Et le signe qui doit vous faire ralentir : un chat qui gratte moins longtemps qu’avant, ou qui ressort sans avoir recouvert, vous dit qu’il n’aime pas ce qu’il a sous les pattes. Revenez au mélange précédent et laissez-lui une semaine de plus.
Ce que ça coûte vraiment
Autant être clair, parce que c’est souvent survendu : une litière automatique ne fait pas baisser votre budget litière. Elle retire les agglomérats au fur et à mesure, vous complétez au fur et à mesure, et la consommation reste comparable à celle d’un bac classique correctement entretenu. Certains consomment même un peu plus, parce qu’une machine tamise plusieurs fois par jour là où on ramassait une fois.

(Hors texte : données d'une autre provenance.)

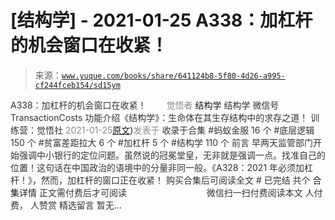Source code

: # [结构学] - 2021-01-25 A338：加杠杆的机会窗口在收紧！

> 来源：[`www.yuque.com/books/share/641124b8-5f80-4d26-a995-cf244fceb154/sd15ym`](https://www.yuque.com/books/share/641124b8-5f80-4d26-a995-cf244fceb154/sd15ym)

<ne-p id="520f42f3293818f927861ebbd5b15da4_p_0" data-lake-id="520f42f3293818f927861ebbd5b15da4_p_0"><ne-text id="ubefdd003" style="color: rgb(51, 51, 51);">A338：加杠杆的机会窗口在收紧！</ne-text></ne-p> <ne-p id="cdb65352e57afc6389dd7ed64fd2fc34" data-lake-id="cdb65352e57afc6389dd7ed64fd2fc34"><ne-text id="u37687abc" ne-fontsize="12" style="color: rgb(255, 255, 255);">原创</ne-text><ne-text id="ufa86f3c1" style="color: rgb(140, 140, 140);">觉悟者</ne-text> <ne-text id="ua794c14e" ne-fontsize="14">结构学</ne-text></ne-p> <ne-p id="c83208169906cb1ff9539c4da1367dba" data-lake-id="c83208169906cb1ff9539c4da1367dba"><ne-text id="ufcc9d429" ne-fontsize="14" ne-bold="true" style="color: rgb(51, 51, 51);">结构学</ne-text></ne-p> <ne-p id="f5a1a04b0201ea87de18867856c8cddd" data-lake-id="f5a1a04b0201ea87de18867856c8cddd"><ne-text id="u55bd2211" ne-fontsize="14" style="color: rgb(51, 51, 51);">微信号</ne-text><ne-text id="u2902ec21" ne-fontsize="14" style="color: rgb(51, 51, 51);">TransactionCosts</ne-text></ne-p> <ne-p id="e9fdf16c3845e2728970ba2b80932852" data-lake-id="e9fdf16c3845e2728970ba2b80932852"><ne-text id="u1aba246a" ne-fontsize="14" style="color: rgb(51, 51, 51);">功能介绍</ne-text><ne-text id="uc47f2d2f" ne-fontsize="14" style="color: rgb(51, 51, 51);">《结构学》：生命体在其生存结构中的求存之道！ 训练营：觉悟社</ne-text></ne-p> <ne-p id="1fbe80957a89f25a16c0a4e2ce316b32" data-lake-id="1fbe80957a89f25a16c0a4e2ce316b32"><ne-text id="u077341be" style="color: rgb(140, 140, 140);">2021-01-25</ne-text>[<ne-text id="u020e1632" ne-fontsize="14">原文</ne-text>](https://mp.weixin.qq.com/s?__biz=MzIzMDYwOTM0Mg==&mid=2247485155&idx=1&sn=64150dffebcd42af4fabc29e145fc218&chksm=e8b19e32dfc61724820d009af4a07a1d22174ba51e61af0553235937475410c8bbee54fa81ad#rd))<ne-text id="u837bdd59" ne-fontsize="14" style="color: rgb(140, 140, 140);">发表于</ne-text></ne-p> <ne-p id="afa881497b42297ba906a606107f1c8b" data-lake-id="afa881497b42297ba906a606107f1c8b"><ne-text id="u0e782a94" style="color: rgb(51, 51, 51);">收录于合集</ne-text></ne-p> <ne-p id="97fdf80abe898abff91acf6cd17701f9" data-lake-id="97fdf80abe898abff91acf6cd17701f9"><ne-text id="u29f5db00" style="color: rgb(51, 51, 51);">#蚂蚁金服 16 个</ne-text></ne-p> <ne-p id="d0a3068d590991d0a64bb29ed6940c00" data-lake-id="d0a3068d590991d0a64bb29ed6940c00"><ne-text id="ubd33ad48" style="color: rgb(51, 51, 51);">#底层逻辑 150 个</ne-text></ne-p> <ne-p id="c65b19b957a37b7f27d9b599c0fbe4e6" data-lake-id="c65b19b957a37b7f27d9b599c0fbe4e6"><ne-text id="ud7c454f0" style="color: rgb(51, 51, 51);">#贫富差距拉大 6 个</ne-text></ne-p> <ne-p id="453e82757345d558c1276e289eec929b" data-lake-id="453e82757345d558c1276e289eec929b"><ne-text id="u4871c60e" style="color: rgb(51, 51, 51);">#加杠杆 5 个</ne-text></ne-p> <ne-p id="b7790b2d221633a552957876249fc65e" data-lake-id="b7790b2d221633a552957876249fc65e"><ne-text id="u516c4bca" style="color: rgb(51, 51, 51);">#结构学 110 个</ne-text></ne-p> <ne-p id="14200138eebcc8c015016de24ce9c5f2" data-lake-id="14200138eebcc8c015016de24ce9c5f2"><ne-text id="ua646f5c8" style="color: rgb(51, 51, 51);">前言</ne-text></ne-p> <ne-p id="1b17608b1b163f1a4e00c8d2c062e57a" data-lake-id="1b17608b1b163f1a4e00c8d2c062e57a"><ne-text id="ub4160539" style="color: rgb(51, 51, 51);">早两天监管部门开始强调中小银行的定位问题。虽然说的冠冕堂皇，无非就是强调一点。找准自己的位置！这句话在中国政治的语境中的分量非同一般。《A328：2021 年必须加杠杆！》，然而，加杠杆的窗口正在收紧！</ne-text></ne-p> <ne-p id="8f605585ee0e041594d470ba58a7c326" data-lake-id="8f605585ee0e041594d470ba58a7c326" ne-alignment="center"><ne-text id="u666bc31e" style="color: rgb(51, 51, 51);">购买合集后可阅读全文</ne-text></ne-p> <ne-p id="6daa3d9cfa0b688158d5320ea5a6fdfa" data-lake-id="6daa3d9cfa0b688158d5320ea5a6fdfa" ne-alignment="center"><ne-text id="u4ed6da45" style="color: rgb(51, 51, 51);">#</ne-text></ne-p> <ne-p id="72b9fa0d49de195ecde983dbb7e85e13" data-lake-id="72b9fa0d49de195ecde983dbb7e85e13" ne-alignment="center"><ne-text id="u572c9cc3" style="color: rgb(51, 51, 51);">已完结 共个</ne-text></ne-p> <ne-p id="52a58b16bb22e8721410df3f23b05411" data-lake-id="52a58b16bb22e8721410df3f23b05411" ne-alignment="center"><ne-text id="u6b437ac9" ne-fontsize="16">合集详情</ne-text></ne-p> <ne-p id="fc70c38c5c68852b4364bbf7ddd94772" data-lake-id="fc70c38c5c68852b4364bbf7ddd94772" ne-alignment="center"><ne-text id="u6a421d42" style="color: rgb(51, 51, 51);">正文需付费后才可阅读</ne-text></ne-p> <ne-p id="08bff883e652cddc67d51abde14deee5" data-lake-id="08bff883e652cddc67d51abde14deee5" ne-alignment="center"><ne-text id="uf54d58be" style="color: rgb(255, 255, 255);">加载中</ne-text></ne-p> <ne-p id="d47f22cfe056cf5734a31c7a98be90d0" data-lake-id="d47f22cfe056cf5734a31c7a98be90d0" ne-alignment="center"><ne-text id="u2a7c96ec" style="color: rgb(255, 255, 255);"> 微信豆购买</ne-text></ne-p> <ne-p id="34f3a82d77416192b3d288b42f1736d8" data-lake-id="34f3a82d77416192b3d288b42f1736d8" ne-alignment="center"><ne-text id="u95b40bd4" style="color: rgb(51, 51, 51);">微信扫一扫付费阅读本文</ne-text></ne-p> <ne-p id="1772415081b5cf4e3f5c70c716f0b946" data-lake-id="1772415081b5cf4e3f5c70c716f0b946" ne-alignment="center"><ne-text id="u6e768290" ne-fontsize="13" style="color: rgb(51, 51, 51);">人付费， 人赞赏</ne-text></ne-p> <ne-h3 id="8dOZm" data-lake-id="8dOZm"><ne-heading-ext><ne-heading-anchor></ne-heading-anchor><ne-heading-fold></ne-heading-fold></ne-heading-ext><ne-heading-content><ne-text id="u33edda42" ne-fontsize="16" style="color: rgb(51, 51, 51);">精选留言</ne-text></ne-heading-content></ne-h3> <ne-p id="22bf0708e98ffb25930c6136064f208a" data-lake-id="22bf0708e98ffb25930c6136064f208a"><ne-text id="u3be2855a" style="color: rgb(51, 51, 51);">暂无...</ne-text></ne-p>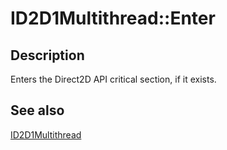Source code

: # ID2D1Multithread::Enter

## Description

Enters the Direct2D API critical section, if it exists.

## See also

[ID2D1Multithread](https://learn.microsoft.com/windows/desktop/api/d2d1_1/nn-d2d1_1-id2d1multithread)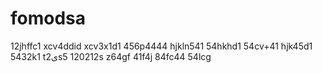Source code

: # fomodsa
12jhffc1
xcv4ddid
xcv3x1d1
456p4444
hjkln541
54hkhd1
54cv+41
hjk45d1
5432k1
t2یs5
120212s
z64gf
41f4j
84fc44
54lcg
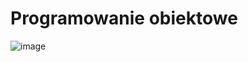 # Programowanie obiektowe
![image](https://github.com/user-attachments/assets/1ef418a7-f4e3-4eb2-b1f7-cf5695edf3a3)
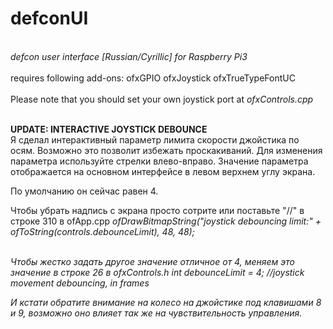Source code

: <h1><b>defconUI</b></h1><br>
<i>defcon user interface [Russian/Cyrillic] for Raspberry Pi3</i>
<br><br>
requires following add-ons:
ofxGPIO
ofxJoystick
ofxTrueTypeFontUC
<br><br>
Please note that you should set your own joystick port at <i>ofxControls.cpp</i>

<br><b>UPDATE: INTERACTIVE JOYSTICK DEBOUNCE</b>
<br>
Я сделал интерактивный параметр лимита скорости джойстика по осям. Возможно это позволит избежать проскакиваний.
Для изменения параметра используйте стрелки влево-вправо. Значение параметра отображается на основном интерфейсе
в левом верхнем углу экрана.

По умолчанию он сейчас равен 4.

Чтобы убрать надпись с экрана просто сотрите или поставьте "//" в строке 310 в ofApp.cpp
<i>ofDrawBitmapString("joystick debouncing limit:" + ofToString(controls.debounceLimit), 48, 48);<i><br><br>

Чтобы жестко задать другое значение отличное от 4, меняем это значение в строке 26 в ofxControls.h
<i>int debounceLimit = 4; //joystick movement debouncing, in frames</i>

И кстати обратите внимание на колесо на джойстике под клавишами 8 и 9, возможно оно влияет так же на чувствительность 
управления.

Ce que vous achetez, c’est le geste quotidien en moins et un bac propre en permanence, ce qui compte pour le chat autant que pour vous. Pas une économie de sacs.
En revanche, le poste à surveiller est ailleurs : vérifiez avant d’acheter que l’appareil accepte une litière du commerce. Une machine qui exige des recharges propriétaires vous engage sur un coût récurrent que le prix affiché ne montre pas, et vous laisse sans solution le jour où le fabricant arrête la référence. C’est une question à poser avant, pas après.
Pour finir
Une bentonite agglomérante à grains fins, agglomération dure, peu de poussière, sans parfum. Pas de granulés de bois, pas de cristaux, méfiance sur les végétales légères. Le niveau indiqué par le fabricant, ni plus ni moins. Et une remise à zéro à chaque ajout, sans exception.
Si vous n’avez pas encore d’appareil, ajoutez cette question à votre liste avant d’acheter : quelle litière accepte-t-il, et comment se recalibre-t-il quand on en ajoute ? Un vendeur qui ne sait répondre ni à l’une ni à l’autre ne connaît pas le produit qu’il vend.